United States v. Barnes
U.S. Court of Appeals for the Second Circuit · Decided October 2, 2024

United States v. Barnes

Opinion

23-6385-cr United States of America v. Barnes UNITED STATES COURT OF APPEALS FOR THE SECOND CIRCUIT SUMMARY ORDER RULINGS BY SUMMARY ORDER DO NOT HAVE PRECEDENTIAL EFFECT.
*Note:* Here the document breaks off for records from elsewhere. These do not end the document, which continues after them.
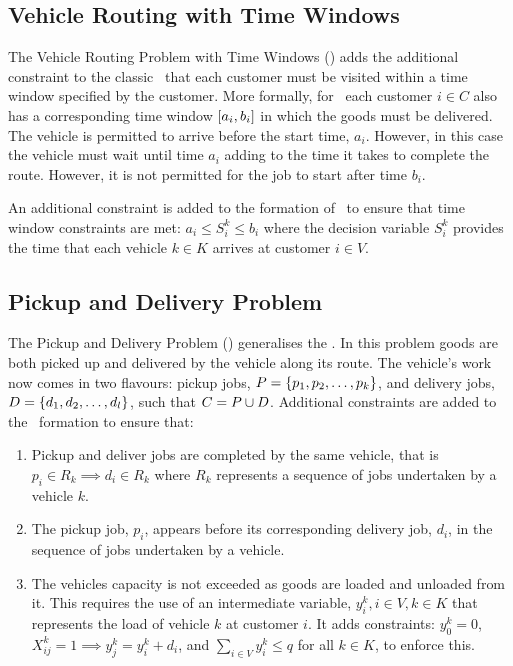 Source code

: \subsection{Vehicle Routing with Time Windows}

The Vehicle Routing Problem with Time Windows (\VRPTW) adds the additional constraint to the classic \VRP\ that each customer must be visited within a time window specified by the customer. More formally, for \VRPTW\ each customer $i \in C$ also has a corresponding time window $[a_i, b_i]$ in which the goods must be delivered. The vehicle is permitted to arrive before the start time, $a_i$. However, in this case the vehicle must wait until time $a_i$ adding to the time it takes to complete the route. However, it is not permitted for the job to start after time $b_i$.

An additional constraint is added to the formation of \CVRP\ to ensure that time window constraints are met: $a_i \leq S_i^k \leq b_i$ where the decision variable $S_i^k$ provides the time that each vehicle $k \in K$ arrives at customer $i \in V$.

\subsection{Pickup and Delivery Problem}

The Pickup and Delivery Problem (\PDP) generalises the \VRP. In this problem goods are both picked up and delivered by the vehicle along its route. The vehicle's work now comes in two flavours: pickup jobs, $P = \{p_1,p_2,\ldots,p_k\}$, and delivery jobs, $D = \{d_1,d_2,\ldots,d_l\}$, such that $C = P \cup D$. Additional constraints are added to the \CVRP\ formation to ensure that:

\begin{enumerate}
   \item Pickup and deliver jobs are completed by the same vehicle, that is $p_i \in R_k \implies d_i \in R_k$ where $R_k$ represents a sequence of jobs undertaken by a vehicle $k$.

   \item The pickup job, $p_i$, appears before its corresponding delivery job, $d_i$, in the sequence of jobs undertaken by a vehicle.

   \item The vehicles capacity is not exceeded as goods are loaded and unloaded from it. This requires the use of an intermediate variable, $y^k_i, i \in V, k \in K$ that represents the load of vehicle $k$ at customer $i$. It adds constraints: $y^k_0 = 0$, $X_{ij}^k = 1 \implies y^k_j = y^k_i + d_i$, and $\sum_{i \in V} y^k_i \leq q$ for all $k \in K$, to enforce this.
   
\end{enumerate}

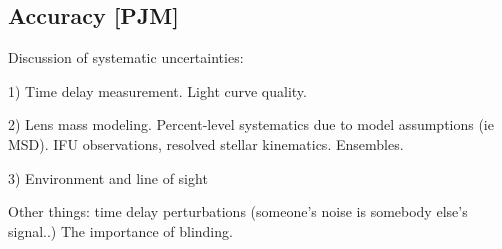 \subsection{Accuracy [PJM]}

Discussion of systematic uncertainties:

1) Time delay measurement. Light curve quality.

2) Lens mass modeling. Percent-level systematics due to model
assumptions (ie MSD). IFU observations, resolved stellar kinematics.
Ensembles.

3) Environment and line of sight

Other things: time delay perturbations (someone's noise is somebody else's signal..)
The importance of blinding.
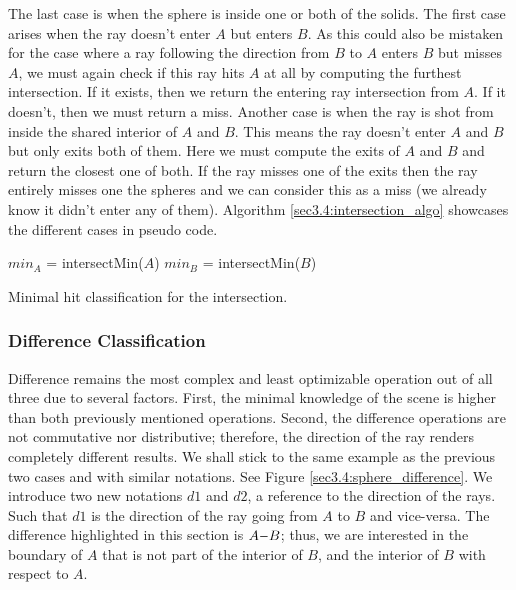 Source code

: \documentclass[a4paper,11pt,oneside]{article}
\newcommand{\minus}{\scalebox{0.9}[1.0]{$-$}} %
\begin{document}
The last case is when the sphere is inside one or both of the solids. The first case arises when the ray doesn't enter $A$ but enters $B$. As this could also be mistaken for the case where a ray following the direction from $B$ to $A$ enters $B$ but misses $A$, we must again check if this ray hits $A$ at all by computing the furthest intersection. If it exists, then we return the entering ray intersection from $A$. If it doesn't, then we must return a miss. Another case is when the ray is shot from inside the shared interior of $A$ and $B$. This means the ray doesn't enter $A$ and $B$ but only exits both of them. Here we must compute the exits of $A$ and $B$ and return the closest one of both. If the ray misses one of the exits then the ray entirely misses one the spheres and we can consider this as a miss (we already know it didn't enter any of them). Algorithm \ref{sec3.4:intersection_algo} showcases the different cases in pseudo code.

\begin{algorithm}
	\SetAlgoLined
	$min_A$ = intersectMin($A$)\;
	$min_B$ = intersectMin($B$)\;
	\caption{Minimal hit classification for the intersection.}
	\label{sec3.4:intersection_algo}
\end{algorithm} 

\subsubsection{Difference Classification}

Difference remains the most complex and least optimizable operation out of all three due to several factors. First, the minimal knowledge of the scene is higher than both previously mentioned operations. Second, the difference operations are not commutative nor distributive; therefore, the direction of the ray renders completely different results. We shall stick to the same example as the previous two cases and with similar notations. See Figure \ref{sec3.4:sphere_difference}. We introduce two new notations $d1$ and $d2$, a reference to the direction of the rays. Such that $d1$ is the direction of the ray going from $A$ to $B$ and vice-versa. The difference highlighted in this section is $A \minus B$; thus, we are interested in the boundary of $A$ that is not part of the interior of $B$, and the interior of $B$ with respect to $A$.
\end{document}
CITATION TO A SUMMARY ORDER FILED ON OR AFTER JANUARY 1, 2007, IS PERMITTED AND IS GOVERNED BY FEDERAL RULE OF APPELLATE PROCEDURE 32.1 AND THIS COURT’S LOCAL RULE 32.1.1. WHEN CITING A SUMMARY ORDER IN A DOCUMENT FILED WITH THIS COURT, A PARTY MUST CITE EITHER THE FEDERAL APPENDIX OR AN ELECTRONIC DATABASE (WITH THE NOTATION “SUMMARY ORDER“). A PARTY CITING A SUMMARY ORDER MUST SERVE A COPY OF IT ON ANY PARTY NOT REPRESENTED BY COUNSEL.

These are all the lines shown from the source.